• [What you should do] Across the records below, how many lines include the string "google"? State the number and nothing more.

• [Excerpted data]
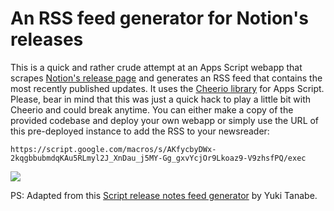 # An RSS feed generator for Notion's releases

This is a quick and rather crude attempt at an Apps Script webapp that scrapes [Notion's release page](https://www.notion.so/releases) and generates an RSS feed that contains the most recently published updates. It uses the [Cheerio library](1ReeQ6WO8kKNxoaA_O0XEQ589cIrRvEBA9qcWpNqdOP17i47u6N9M5Xh0) for Apps Script. Please, bear in mind that this was just a quick hack to play a little bit with Cheerio and could break anytime. You can either make a copy of the provided codebase and deploy your own webapp or simply use the URL of this pre-deployed instance to add the RSS to your newsreader:

```
https://script.google.com/macros/s/AKfycbyDWx-2kqgbbubmdqKAu5RLmyl2J_XnDau_j5MY-Gg_gxvYcjOr9Lkoaz9-V9zhsfPQ/exec
```

![](https://user-images.githubusercontent.com/12829262/176773245-55f3e9ec-bc93-414d-acc1-9f8ec34fbe45.gif)

PS: Adapted from this [ Script release notes feed generator](https://github.com/tanabee/google-apps-script-release-notes-feed) by Yuki Tanabe.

• [Your response] 2